Exercise instructions —
When copying the listing below, skip every picture and repeat exactly the lines from the first one through the line that contains "2 | 25 | 139 |".

======== Entries shown ========

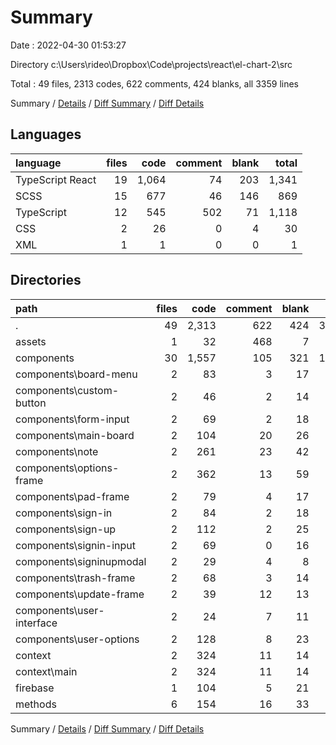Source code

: # Summary

Date : 2022-04-30 01:53:27

Directory c:\Users\rideo\Dropbox\Code\projects\react\el-chart-2\src

Total : 49 files,  2313 codes, 622 comments, 424 blanks, all 3359 lines

Summary / [Details](details.md) / [Diff Summary](diff.md) / [Diff Details](diff-details.md)

## Languages
| language | files | code | comment | blank | total |
| :--- | ---: | ---: | ---: | ---: | ---: |
| TypeScript React | 19 | 1,064 | 74 | 203 | 1,341 |
| SCSS | 15 | 677 | 46 | 146 | 869 |
| TypeScript | 12 | 545 | 502 | 71 | 1,118 |
| CSS | 2 | 26 | 0 | 4 | 30 |
| XML | 1 | 1 | 0 | 0 | 1 |

## Directories
| path | files | code | comment | blank | total |
| :--- | ---: | ---: | ---: | ---: | ---: |
| . | 49 | 2,313 | 622 | 424 | 3,359 |
| assets | 1 | 32 | 468 | 7 | 507 |
| components | 30 | 1,557 | 105 | 321 | 1,983 |
| components\board-menu | 2 | 83 | 3 | 17 | 103 |
| components\custom-button | 2 | 46 | 2 | 14 | 62 |
| components\form-input | 2 | 69 | 2 | 18 | 89 |
| components\main-board | 2 | 104 | 20 | 26 | 150 |
| components\note | 2 | 261 | 23 | 42 | 326 |
| components\options-frame | 2 | 362 | 13 | 59 | 434 |
| components\pad-frame | 2 | 79 | 4 | 17 | 100 |
| components\sign-in | 2 | 84 | 2 | 18 | 104 |
| components\sign-up | 2 | 112 | 2 | 25 | 139 |
| components\signin-input | 2 | 69 | 0 | 16 | 85 |
| components\signinupmodal | 2 | 29 | 4 | 8 | 41 |
| components\trash-frame | 2 | 68 | 3 | 14 | 85 |
| components\update-frame | 2 | 39 | 12 | 13 | 64 |
| components\user-interface | 2 | 24 | 7 | 11 | 42 |
| components\user-options | 2 | 128 | 8 | 23 | 159 |
| context | 2 | 324 | 11 | 14 | 349 |
| context\main | 2 | 324 | 11 | 14 | 349 |
| firebase | 1 | 104 | 5 | 21 | 130 |
| methods | 6 | 154 | 16 | 33 | 203 |

Summary / [Details](details.md) / [Diff Summary](diff.md) / [Diff Details](diff-details.md)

========

Expected answer —
Source code

: # Summary

Date : 2022-04-30 01:53:27

Directory c:\Users\rideo\Dropbox\Code\projects\react\el-chart-2\src

Total : 49 files,  2313 codes, 622 comments, 424 blanks, all 3359 lines

Summary / [Details](details.md) / [Diff Summary](diff.md) / [Diff Details](diff-details.md)

## Languages
| language | files | code | comment | blank | total |
| :--- | ---: | ---: | ---: | ---: | ---: |
| TypeScript React | 19 | 1,064 | 74 | 203 | 1,341 |
| SCSS | 15 | 677 | 46 | 146 | 869 |
| TypeScript | 12 | 545 | 502 | 71 | 1,118 |
| CSS | 2 | 26 | 0 | 4 | 30 |
| XML | 1 | 1 | 0 | 0 | 1 |

## Directories
| path | files | code | comment | blank | total |
| :--- | ---: | ---: | ---: | ---: | ---: |
| . | 49 | 2,313 | 622 | 424 | 3,359 |
| assets | 1 | 32 | 468 | 7 | 507 |
| components | 30 | 1,557 | 105 | 321 | 1,983 |
| components\board-menu | 2 | 83 | 3 | 17 | 103 |
| components\custom-button | 2 | 46 | 2 | 14 | 62 |
| components\form-input | 2 | 69 | 2 | 18 | 89 |
| components\main-board | 2 | 104 | 20 | 26 | 150 |
| components\note | 2 | 261 | 23 | 42 | 326 |
| components\options-frame | 2 | 362 | 13 | 59 | 434 |
| components\pad-frame | 2 | 79 | 4 | 17 | 100 |
| components\sign-in | 2 | 84 | 2 | 18 | 104 |
| components\sign-up | 2 | 112 | 2 | 25 | 139 |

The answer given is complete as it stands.